|IT's Biggest Problem: Fear and Complacency|
|Written by Save the Mail!|
|Thursday, 25 March 2010 17:29|
IT people are (by and large) a cautious group, and for good reason. Even the slightest change or hiccup and the wrath of the entire executive team and user community will come down on them. While completely unfair this is the world we live in.
Unfortunately this has created an environment where IT people have simply become (for lack of a better word) afraid to take chances, choosing instead to continue with the tried and true.
Think about it - when was the last time your IT group really went out on a limb with a new solution that they just knew would help the company despite the fact it was “new” or “different”.
Go ahead, we'll give you a minute to think about it.
Not for quite some time - if ever, right? This is dangerous, and problematic. This crisis means “tried and true” rules the day - despite the game-changing (yet different) technology solutions now available.
In the world of IT different = risk + challenge = bad. But in the world of reality, this is simply not true. "New" doesn't have to be a loaded term, it can just mean new. "New" can actually be a good thing (gasp) - and can breath new life into a department that is already stressed to its limits.
If there are 2 things IT has never had enough of its time and money. Taking intelligent risks on new technologies can mean more of both of those things - time back for your team and money back into your budget.
The 800 pound gorilla here is the content filter. Its a technology based on keeping the bad guys out and was created during a time when there were fewer bad guys than good - so we can follow the train of logic. But today the bad far outweighs the good and the conversation needs to be reversed.
All of our lives (IT personnel included) would be far easier if we focused on the good: let just the good people in and don't worry about the bad.
Why have to deal with 17 layers of protections and which one falsely identified the message as spam this time? Why not let users decide for themselves who to allow in (or not allow) and free up some valuable IT time for other, more important things?

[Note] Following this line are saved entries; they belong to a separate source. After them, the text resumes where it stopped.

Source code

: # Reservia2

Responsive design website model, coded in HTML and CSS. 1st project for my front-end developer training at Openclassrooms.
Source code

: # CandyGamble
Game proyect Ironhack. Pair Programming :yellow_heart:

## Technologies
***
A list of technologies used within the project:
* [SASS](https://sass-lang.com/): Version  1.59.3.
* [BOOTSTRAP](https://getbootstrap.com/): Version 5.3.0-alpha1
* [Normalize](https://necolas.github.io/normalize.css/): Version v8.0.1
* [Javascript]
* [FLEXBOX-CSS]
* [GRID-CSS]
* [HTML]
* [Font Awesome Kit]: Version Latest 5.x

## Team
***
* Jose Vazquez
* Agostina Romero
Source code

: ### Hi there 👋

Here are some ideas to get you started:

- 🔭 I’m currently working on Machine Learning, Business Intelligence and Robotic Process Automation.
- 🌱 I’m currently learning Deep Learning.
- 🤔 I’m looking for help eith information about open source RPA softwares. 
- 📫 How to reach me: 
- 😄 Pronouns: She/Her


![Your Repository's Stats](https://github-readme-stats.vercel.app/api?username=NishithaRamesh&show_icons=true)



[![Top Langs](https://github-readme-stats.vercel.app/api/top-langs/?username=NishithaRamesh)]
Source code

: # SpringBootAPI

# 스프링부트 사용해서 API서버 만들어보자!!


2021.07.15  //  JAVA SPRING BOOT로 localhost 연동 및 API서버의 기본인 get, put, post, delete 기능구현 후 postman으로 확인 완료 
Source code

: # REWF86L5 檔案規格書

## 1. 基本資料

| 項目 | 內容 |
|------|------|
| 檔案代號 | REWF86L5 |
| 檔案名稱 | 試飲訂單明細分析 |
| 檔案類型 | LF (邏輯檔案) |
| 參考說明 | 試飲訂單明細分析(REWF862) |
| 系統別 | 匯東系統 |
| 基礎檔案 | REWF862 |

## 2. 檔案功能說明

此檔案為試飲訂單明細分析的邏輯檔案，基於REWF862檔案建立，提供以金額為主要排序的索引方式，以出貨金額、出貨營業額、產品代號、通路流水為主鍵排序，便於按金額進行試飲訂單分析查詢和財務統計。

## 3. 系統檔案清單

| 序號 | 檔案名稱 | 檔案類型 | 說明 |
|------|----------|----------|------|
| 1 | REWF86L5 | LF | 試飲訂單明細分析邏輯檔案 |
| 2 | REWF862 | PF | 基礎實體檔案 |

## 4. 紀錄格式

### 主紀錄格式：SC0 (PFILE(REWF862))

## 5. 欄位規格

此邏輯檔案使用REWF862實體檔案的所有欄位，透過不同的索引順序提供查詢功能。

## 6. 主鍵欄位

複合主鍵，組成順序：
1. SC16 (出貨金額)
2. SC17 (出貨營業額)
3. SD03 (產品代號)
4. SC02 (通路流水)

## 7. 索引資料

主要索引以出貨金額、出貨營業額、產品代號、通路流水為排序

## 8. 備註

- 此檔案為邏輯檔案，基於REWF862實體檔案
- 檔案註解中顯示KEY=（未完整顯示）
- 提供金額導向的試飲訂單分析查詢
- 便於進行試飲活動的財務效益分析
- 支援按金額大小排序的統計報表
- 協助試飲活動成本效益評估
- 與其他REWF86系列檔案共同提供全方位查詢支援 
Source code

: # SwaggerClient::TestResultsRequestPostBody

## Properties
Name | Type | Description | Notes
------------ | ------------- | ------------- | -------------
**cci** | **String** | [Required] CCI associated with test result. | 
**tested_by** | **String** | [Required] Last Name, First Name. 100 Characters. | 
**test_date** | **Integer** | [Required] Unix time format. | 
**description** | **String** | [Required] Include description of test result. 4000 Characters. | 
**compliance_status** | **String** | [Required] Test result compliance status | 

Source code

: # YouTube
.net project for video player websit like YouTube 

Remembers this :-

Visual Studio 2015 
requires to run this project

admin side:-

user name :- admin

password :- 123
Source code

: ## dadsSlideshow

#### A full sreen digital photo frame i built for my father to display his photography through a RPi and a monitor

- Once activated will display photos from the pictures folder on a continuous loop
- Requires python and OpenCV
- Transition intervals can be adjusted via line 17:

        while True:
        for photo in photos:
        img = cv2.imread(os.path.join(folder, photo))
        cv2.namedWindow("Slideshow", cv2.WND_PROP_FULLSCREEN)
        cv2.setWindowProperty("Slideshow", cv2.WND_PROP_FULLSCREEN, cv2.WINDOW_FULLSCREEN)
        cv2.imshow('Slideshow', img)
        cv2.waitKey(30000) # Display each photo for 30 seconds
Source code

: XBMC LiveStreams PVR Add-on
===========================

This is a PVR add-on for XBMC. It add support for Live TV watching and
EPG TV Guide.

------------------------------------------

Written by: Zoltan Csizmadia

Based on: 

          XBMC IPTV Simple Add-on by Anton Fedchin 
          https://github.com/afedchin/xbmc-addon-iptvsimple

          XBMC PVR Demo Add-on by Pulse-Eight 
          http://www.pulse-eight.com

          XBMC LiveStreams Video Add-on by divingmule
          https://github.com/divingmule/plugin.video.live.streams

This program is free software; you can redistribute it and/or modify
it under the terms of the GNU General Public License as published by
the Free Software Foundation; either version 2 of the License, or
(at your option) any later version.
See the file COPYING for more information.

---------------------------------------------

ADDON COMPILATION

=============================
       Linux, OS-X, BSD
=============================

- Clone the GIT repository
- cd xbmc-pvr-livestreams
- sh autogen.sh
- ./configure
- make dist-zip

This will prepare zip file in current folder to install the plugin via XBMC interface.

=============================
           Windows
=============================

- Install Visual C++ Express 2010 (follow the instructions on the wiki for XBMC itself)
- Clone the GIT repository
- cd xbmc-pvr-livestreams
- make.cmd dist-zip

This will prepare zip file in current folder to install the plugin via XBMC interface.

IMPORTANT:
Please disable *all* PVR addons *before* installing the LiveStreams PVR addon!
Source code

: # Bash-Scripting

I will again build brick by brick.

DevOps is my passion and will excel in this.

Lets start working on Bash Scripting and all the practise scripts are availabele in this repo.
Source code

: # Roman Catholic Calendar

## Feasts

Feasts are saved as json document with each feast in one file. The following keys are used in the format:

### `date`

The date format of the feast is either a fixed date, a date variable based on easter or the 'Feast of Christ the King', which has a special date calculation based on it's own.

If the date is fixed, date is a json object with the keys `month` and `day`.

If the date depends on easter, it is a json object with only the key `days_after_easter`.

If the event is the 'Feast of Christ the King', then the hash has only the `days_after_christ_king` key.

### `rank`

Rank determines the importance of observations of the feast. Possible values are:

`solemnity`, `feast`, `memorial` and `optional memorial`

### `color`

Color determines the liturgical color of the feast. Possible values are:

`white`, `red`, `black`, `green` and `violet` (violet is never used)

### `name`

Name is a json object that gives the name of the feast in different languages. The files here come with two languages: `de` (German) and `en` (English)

Oh, that’s right, this is new and new is bad. And don’t forget, our users couldn’t possibly handle something like this (despite the fact they are already comfortable with places like FaceBook and LinkedIn which do the same thing). Come on – take a chance! Break the shackles of fear and complacency – there’s a brave new world of technology ready to make a difference for you and your users if you’re ready to give it a try. And what better place to start than here with anti-spam, and what better time to start than now?